April fees foolery from the EPO
The IPKat has just been reminded by patent attorney Donald McNab about a previous post from November 2008, which some readers may have forgotten about. Back then, the IPKat pointed out a decision by the Administrative Council (CA/D 4/08), which introduced a few esoteric changes to the EPC Rules, including a change to the way the EPO takes its fees for applications in the way of page charges. The EPO have recently issued a slightly more helpful notice outlining what the changes, due to come into force on 1 April 2009, actually mean in practice.
(right: the IPKat's French cousin gets confused about 1 April)
As from 1 April, all applications filed at the EPO (including requests for PCT applications to enter the European regional phase) will be subject to further massively increased claims fees and to page charges that were previously payable only on approving the text of an application for grant. Fortunately the page charge of 12 Euros per page over 35 has not been increased (as the IPKat incorrectly predicted), though this probably has more to do with the general freeze on fee increases at the EPO due to the current economic climate than with any lack of desire to go for a hike. Also, the massive claims fees of 500 Euros per claim only apply for the 51st and subsequent claims, so are unlikely to affect too many applicants. For those applications where it does matter, there are some obvious and fairly easy tricks to avoid payment, which all patent attorneys should by now be aware of.
As the notice makes clear, if the new excess claims fees and page charges are to be avoided, all the legal requirements to make a valid European application have to be completed before 1 April, including paying all fees due and, where necessary, making an explicit request for a PCT application to enter the European phase early.
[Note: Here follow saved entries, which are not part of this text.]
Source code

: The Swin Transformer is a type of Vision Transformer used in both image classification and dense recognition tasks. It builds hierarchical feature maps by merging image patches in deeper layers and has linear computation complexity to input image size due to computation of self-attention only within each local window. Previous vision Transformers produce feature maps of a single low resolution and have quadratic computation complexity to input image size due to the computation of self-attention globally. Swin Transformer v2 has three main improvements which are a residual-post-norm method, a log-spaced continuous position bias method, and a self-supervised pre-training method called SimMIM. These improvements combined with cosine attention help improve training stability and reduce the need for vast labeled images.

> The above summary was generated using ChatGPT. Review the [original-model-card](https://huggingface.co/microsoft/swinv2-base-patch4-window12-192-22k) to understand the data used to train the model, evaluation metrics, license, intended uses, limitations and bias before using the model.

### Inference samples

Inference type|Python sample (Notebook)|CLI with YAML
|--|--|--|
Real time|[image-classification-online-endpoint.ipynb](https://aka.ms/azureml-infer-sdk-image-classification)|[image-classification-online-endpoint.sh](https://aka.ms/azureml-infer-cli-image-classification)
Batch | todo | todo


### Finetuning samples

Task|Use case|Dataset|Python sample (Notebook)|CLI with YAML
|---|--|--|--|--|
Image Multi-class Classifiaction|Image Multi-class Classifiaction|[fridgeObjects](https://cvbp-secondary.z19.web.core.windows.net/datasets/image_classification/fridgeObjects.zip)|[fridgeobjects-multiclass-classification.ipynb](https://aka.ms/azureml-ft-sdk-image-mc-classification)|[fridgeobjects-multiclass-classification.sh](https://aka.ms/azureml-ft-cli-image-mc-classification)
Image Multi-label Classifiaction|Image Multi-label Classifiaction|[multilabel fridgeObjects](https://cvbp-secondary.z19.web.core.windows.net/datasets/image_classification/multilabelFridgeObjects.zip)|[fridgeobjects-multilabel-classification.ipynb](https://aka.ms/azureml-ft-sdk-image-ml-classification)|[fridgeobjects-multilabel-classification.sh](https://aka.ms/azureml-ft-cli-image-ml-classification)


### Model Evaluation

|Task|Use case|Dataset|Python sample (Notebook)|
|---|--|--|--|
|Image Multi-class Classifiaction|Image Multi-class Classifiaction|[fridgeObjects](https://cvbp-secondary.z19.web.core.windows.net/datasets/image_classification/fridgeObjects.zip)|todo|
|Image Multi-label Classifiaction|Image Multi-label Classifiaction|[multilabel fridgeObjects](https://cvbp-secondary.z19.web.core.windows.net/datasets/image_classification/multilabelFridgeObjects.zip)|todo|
Just to make it a bit more interesting, the current system of paying up to seven designation fees is being scrapped as from 1 April, in favour of a single designation fee of 500 Euros for all applications. Fortunately, the new single fee is less than seven times the old fee. The IPKat suspects that the EPO will be having to make quite a few refunds over the next few months as a result.
This all appears to the IPKat like the EPO is playing the game so that very few patent attorneys will be wanting to try to get applications in under the wire to save on a few fees for their client, as the added hassle is probably not going to be worth it. Perhaps some lessons have been learned from the claims fee fiasco last year. Who knows, the EPO may actually get some more money as a result this time.